Bellfield is serving a whole life sentence for the murder of 13-year-old Milly Dowler, who went missing from Walton-on-Thames, Surrey, in 2002. He was also convicted of murdering Marsha McDonnell and Amelie Delagrange, and of the attempted murder of Kate Sheedy, and will never be considered for parole.
Grant, known as The Night Stalker, carried out a series of sex attacks on elderly people over a period of 17 years. He was jailed for a minimum of 27 years in 2011 after being found guilty of 29 offences, but officers suspected he was involved in as many as 600 attacks.
Colin Sutton talks us through these cases, as well as a couple of others from his long career.
The danger is, of course, that this becomes a kind of fairground attraction where we are invited to gawk at the horrific details of the crimes committed. And in other hands that might have been the case.
But Sutton has such a personable style and the material is presented in such a way that there is no suggestion of that here.
The stage is simply a screen for slides and four boards of the kind used in police incident rooms to display various photos and documents.
He talks us through how he and his team caught these killers, with some fascinating insights. The two cases in the first half are less well known.
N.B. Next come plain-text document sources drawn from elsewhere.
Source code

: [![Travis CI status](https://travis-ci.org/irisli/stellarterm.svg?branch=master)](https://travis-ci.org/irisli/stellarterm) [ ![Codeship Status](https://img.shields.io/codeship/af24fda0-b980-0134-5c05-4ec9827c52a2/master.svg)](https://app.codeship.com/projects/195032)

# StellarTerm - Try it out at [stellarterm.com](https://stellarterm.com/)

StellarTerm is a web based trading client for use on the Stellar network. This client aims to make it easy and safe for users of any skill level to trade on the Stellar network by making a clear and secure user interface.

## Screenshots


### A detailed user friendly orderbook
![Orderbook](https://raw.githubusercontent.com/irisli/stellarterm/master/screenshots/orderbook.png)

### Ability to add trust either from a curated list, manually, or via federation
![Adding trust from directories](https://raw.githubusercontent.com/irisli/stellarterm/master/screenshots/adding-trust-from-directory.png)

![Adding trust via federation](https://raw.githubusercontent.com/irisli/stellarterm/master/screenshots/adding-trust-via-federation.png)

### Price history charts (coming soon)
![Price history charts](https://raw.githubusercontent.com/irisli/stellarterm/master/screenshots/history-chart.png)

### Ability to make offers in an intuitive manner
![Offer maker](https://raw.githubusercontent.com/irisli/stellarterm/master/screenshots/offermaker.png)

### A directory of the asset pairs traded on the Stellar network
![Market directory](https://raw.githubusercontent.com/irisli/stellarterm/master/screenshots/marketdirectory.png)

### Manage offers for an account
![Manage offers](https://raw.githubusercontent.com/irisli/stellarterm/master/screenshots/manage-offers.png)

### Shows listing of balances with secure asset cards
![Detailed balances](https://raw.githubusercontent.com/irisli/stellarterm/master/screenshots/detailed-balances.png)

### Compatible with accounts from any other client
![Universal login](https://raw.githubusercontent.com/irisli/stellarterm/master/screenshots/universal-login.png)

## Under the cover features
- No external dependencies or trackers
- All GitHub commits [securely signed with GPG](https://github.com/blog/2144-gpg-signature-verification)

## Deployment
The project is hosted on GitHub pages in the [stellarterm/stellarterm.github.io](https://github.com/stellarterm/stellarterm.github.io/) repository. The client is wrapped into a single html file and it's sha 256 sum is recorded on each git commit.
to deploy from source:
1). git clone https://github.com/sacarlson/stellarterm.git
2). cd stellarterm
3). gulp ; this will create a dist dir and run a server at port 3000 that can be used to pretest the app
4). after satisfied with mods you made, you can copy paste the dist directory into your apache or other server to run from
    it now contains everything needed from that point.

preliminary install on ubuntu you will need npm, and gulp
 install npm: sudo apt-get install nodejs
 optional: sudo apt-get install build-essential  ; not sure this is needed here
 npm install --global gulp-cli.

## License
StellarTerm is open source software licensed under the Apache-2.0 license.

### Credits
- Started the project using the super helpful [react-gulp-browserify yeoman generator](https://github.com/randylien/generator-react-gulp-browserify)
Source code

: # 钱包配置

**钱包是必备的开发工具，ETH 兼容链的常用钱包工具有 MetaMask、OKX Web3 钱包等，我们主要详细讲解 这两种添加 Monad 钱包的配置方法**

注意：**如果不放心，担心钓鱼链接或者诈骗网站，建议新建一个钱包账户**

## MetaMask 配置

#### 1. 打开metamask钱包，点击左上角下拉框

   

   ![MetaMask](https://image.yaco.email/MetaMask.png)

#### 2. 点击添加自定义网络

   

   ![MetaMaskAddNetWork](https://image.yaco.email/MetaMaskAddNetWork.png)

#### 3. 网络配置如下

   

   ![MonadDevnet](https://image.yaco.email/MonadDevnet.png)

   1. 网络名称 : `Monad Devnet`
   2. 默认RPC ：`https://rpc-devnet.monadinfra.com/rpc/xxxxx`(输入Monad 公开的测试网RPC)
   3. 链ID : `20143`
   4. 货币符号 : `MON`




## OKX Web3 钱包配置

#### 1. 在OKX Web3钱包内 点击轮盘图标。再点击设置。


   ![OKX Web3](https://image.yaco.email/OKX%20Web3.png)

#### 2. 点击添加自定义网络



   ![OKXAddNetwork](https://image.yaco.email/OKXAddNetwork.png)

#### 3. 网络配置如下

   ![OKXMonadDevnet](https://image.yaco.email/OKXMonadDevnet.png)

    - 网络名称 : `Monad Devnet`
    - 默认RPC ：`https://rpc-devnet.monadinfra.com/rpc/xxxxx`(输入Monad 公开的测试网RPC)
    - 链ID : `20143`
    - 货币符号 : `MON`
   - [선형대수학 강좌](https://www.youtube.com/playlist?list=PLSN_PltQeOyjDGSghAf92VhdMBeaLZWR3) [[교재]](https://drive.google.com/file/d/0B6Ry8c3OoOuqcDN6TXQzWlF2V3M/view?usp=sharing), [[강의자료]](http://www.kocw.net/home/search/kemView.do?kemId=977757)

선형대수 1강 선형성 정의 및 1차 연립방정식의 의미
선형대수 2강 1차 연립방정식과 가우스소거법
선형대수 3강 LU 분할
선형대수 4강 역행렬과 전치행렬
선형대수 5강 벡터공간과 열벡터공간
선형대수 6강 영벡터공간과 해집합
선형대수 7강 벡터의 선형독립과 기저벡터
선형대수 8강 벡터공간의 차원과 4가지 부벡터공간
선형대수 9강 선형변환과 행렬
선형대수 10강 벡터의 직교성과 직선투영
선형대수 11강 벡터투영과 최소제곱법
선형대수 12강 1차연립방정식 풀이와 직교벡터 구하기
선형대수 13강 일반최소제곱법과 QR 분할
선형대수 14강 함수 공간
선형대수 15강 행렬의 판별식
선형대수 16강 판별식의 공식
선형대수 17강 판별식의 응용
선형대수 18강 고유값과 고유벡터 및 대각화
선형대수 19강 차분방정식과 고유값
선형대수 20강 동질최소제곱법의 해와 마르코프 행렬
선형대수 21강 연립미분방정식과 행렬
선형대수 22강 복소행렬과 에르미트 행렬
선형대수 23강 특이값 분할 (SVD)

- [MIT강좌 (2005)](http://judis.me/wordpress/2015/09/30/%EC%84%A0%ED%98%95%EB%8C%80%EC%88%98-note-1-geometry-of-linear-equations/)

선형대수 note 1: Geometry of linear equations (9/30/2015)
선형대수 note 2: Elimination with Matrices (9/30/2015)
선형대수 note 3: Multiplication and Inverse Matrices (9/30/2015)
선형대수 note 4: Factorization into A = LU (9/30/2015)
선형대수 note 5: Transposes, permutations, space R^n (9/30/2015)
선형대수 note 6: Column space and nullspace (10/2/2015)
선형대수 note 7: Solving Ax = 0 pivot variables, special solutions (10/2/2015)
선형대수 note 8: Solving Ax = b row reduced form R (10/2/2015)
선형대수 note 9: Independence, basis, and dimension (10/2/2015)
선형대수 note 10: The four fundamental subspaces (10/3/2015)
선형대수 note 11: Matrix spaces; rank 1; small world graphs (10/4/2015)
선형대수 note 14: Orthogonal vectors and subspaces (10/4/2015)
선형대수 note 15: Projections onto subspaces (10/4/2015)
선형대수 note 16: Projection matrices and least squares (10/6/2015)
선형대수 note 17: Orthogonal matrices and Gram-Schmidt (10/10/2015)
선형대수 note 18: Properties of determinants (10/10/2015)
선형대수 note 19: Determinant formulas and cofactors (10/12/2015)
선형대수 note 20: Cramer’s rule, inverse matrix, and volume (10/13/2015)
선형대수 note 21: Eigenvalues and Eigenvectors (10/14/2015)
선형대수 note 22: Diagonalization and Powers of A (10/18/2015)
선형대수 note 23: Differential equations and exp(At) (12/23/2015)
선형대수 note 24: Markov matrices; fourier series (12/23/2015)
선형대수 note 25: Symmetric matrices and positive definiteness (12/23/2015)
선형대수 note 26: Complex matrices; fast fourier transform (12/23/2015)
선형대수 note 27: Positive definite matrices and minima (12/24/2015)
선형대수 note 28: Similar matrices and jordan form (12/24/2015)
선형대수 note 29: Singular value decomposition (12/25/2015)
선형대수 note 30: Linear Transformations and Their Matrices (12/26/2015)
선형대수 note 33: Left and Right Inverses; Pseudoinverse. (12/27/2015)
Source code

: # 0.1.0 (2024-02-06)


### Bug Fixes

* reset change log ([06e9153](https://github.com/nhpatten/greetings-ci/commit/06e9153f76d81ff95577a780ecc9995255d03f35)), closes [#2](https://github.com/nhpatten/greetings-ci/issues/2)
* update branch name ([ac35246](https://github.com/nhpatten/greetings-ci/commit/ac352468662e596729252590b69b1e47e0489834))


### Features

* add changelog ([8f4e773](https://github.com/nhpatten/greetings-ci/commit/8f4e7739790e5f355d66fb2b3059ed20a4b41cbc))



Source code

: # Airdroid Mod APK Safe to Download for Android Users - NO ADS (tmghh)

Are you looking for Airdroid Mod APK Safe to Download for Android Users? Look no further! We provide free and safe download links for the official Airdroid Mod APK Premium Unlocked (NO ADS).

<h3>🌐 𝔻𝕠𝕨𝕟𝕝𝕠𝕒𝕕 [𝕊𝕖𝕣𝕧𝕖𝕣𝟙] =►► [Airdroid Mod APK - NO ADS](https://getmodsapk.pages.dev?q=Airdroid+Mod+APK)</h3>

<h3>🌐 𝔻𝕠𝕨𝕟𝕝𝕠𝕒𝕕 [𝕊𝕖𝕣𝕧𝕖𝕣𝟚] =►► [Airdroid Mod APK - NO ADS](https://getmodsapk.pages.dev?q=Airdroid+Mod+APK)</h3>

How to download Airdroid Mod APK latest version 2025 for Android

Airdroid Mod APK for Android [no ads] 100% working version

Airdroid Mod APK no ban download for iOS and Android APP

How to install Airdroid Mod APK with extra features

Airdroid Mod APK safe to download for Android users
In the second we move on to the crimes of Bellfield and Grant. Having been at the very heart of these investigations, Colin Sutton gives us some insights into less well-known aspects of the cases, as well as those with which we are more familiar.
The emphasis is on the victims of these crimes and not in glorifying the men who committed them. As he says at the end, it wasn’t just about putting these men behind bars but about saving the lives of hundreds of their potential victims.
Colin Sutton is a very engaging speaker. There were a couple of technical shortcomings at the Hippodrome last night – a recalcitrant battery in the slide remote control and a tendency to lose some words in delivery – but this tale is told by a detective who was at the heart of the action and the height of his powers. And you can’t get more authentic than that.